The exact transmission rates for prisoners are not known, and the Centers for Disease Control and Prevention reports that the majority of prisoners with H.I.V. are exposed to the virus before they are incarcerated. Yet some researchers have concluded that incarceration is a risk factor for H.I.V. infection for the following reasons: There is a higher prevalence of H.I.V. among prison populations; there are higher than average rates of sexual assault and coercive sex among men in prison; inmates have little access to condoms; injectable drugs and tattooing are risk factors that also occur in prisons; and when people are released from prison they typically have inadequate access to health care and treatment because of unemployment and poverty. In addition, high incarceration rates substantially reduce the number of men in black communities and rupture social relationships, which may increase the number of concurrent sexual partners each man has.
These facts suggest that an important contributor to the H.I.V. crisis among black women may be hyper-incarceration. Importantly, these studies help dispel the sorts of stereotypes that have hobbled responses to this H.I.V. crisis. “Secretive” or “closeted” bisexuals have often been blamed for the spread of H.I.V. to heterosexual black women, but there is little evidence to support the belief that there are higher rates of bisexuality among black Americans who are not in prison. Nor does the explanation lie in riskier health habits. Outside of prison, African-Americans have the same (or lower) rates of risky sex or drug use as other Americans.

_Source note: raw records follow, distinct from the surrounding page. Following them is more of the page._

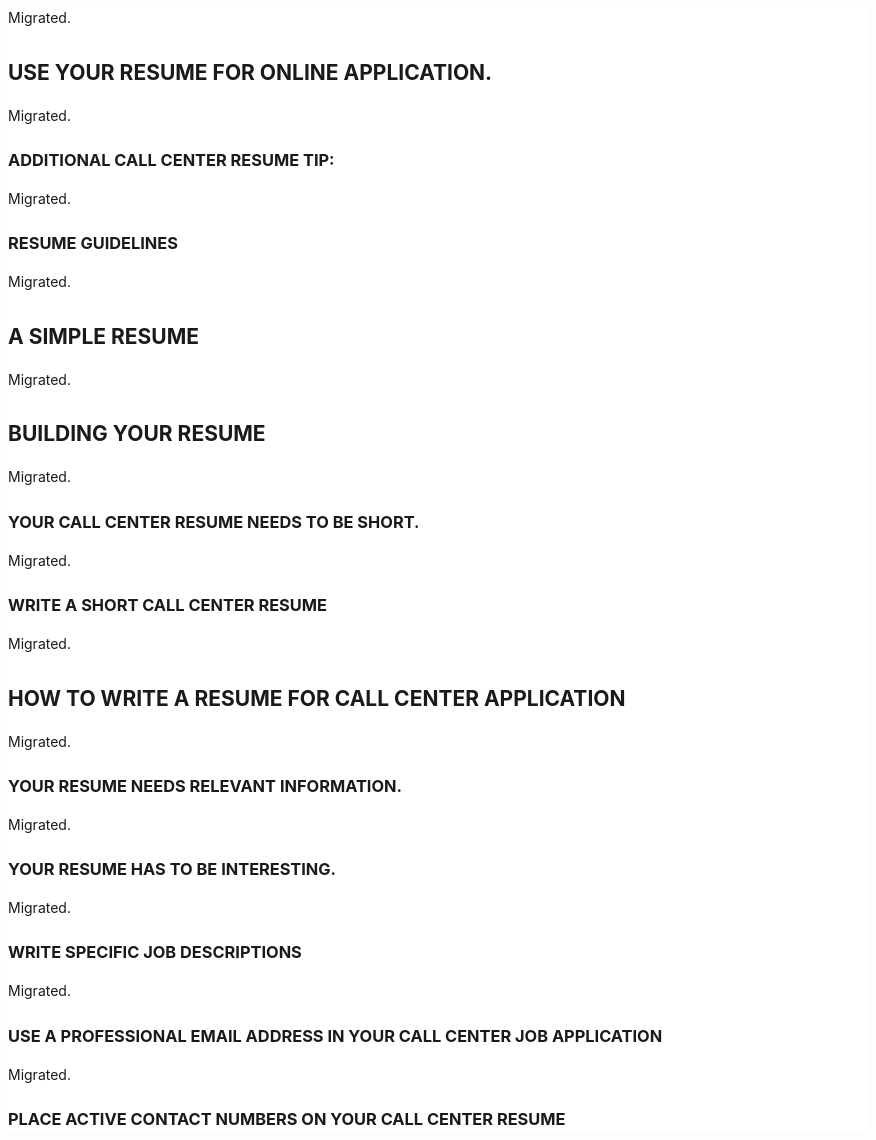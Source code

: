 Migrated.

## USE YOUR RESUME FOR ONLINE APPLICATION.

Migrated. 

### ADDITIONAL CALL CENTER RESUME TIP:

Migrated. 

### RESUME GUIDELINES

Migrated. 

## A SIMPLE RESUME

Migrated. 

## BUILDING YOUR RESUME

Migrated. 

### YOUR CALL CENTER RESUME NEEDS TO BE SHORT.

Migrated. 

### WRITE A SHORT CALL CENTER RESUME

Migrated.

## HOW TO WRITE A RESUME FOR CALL CENTER APPLICATION

Migrated.

### YOUR RESUME NEEDS RELEVANT INFORMATION.

Migrated. 

### YOUR RESUME HAS TO BE INTERESTING.

Migrated.

### WRITE SPECIFIC JOB DESCRIPTIONS

Migrated.

### USE A PROFESSIONAL EMAIL ADDRESS IN YOUR CALL CENTER JOB APPLICATION

Migrated.

### PLACE ACTIVE CONTACT NUMBERS ON YOUR CALL CENTER RESUME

Explanations like these reinforce homophobic and racist “blame the victim” attitudes. They have also impeded disease reduction by wrongly identifying vectors of transmission.
Once a virus spreads in a particular community, members of that community can be at increased risk for infection, even when their rates of participation in activities that can expose them to the virus are the same as in other communities. Mass incarceration may help explain the spread of H.I.V. to and within the African-American community, including among heterosexual African-American women.
There is an urgent need for new policy approaches. We should demand rigorous enforcement of the standards mandated by the 2003 Prison Rape Elimination Act in order to significantly reduce sexual assaults and coercive sexual practices inside our prisons. We also need to insist that condoms be distributed inside all prisons, and that incarcerated individuals have access to H.I.V. testing and treatment before and after their release. Finally, we must continue to work to eliminate racial profiling in our criminal justice system, and significantly reduce incarceration rates by revising laws and punishment practices that unnecessarily send so many nonviolent lawbreakers to prison.
With a better understanding of the compounded injustices that may contribute to the spike in H.I.V./AIDS rates among African-Americans, let’s hope there will soon be an “outraged outcry” about the unnecessary loss of black lives from both H.I.V./AIDS and mass incarceration.
Laurie Shrage is a fellow in residence at the Edmond J. Safra Center for Ethics at Harvard University and a professor of philosophy at Florida International University in Miami.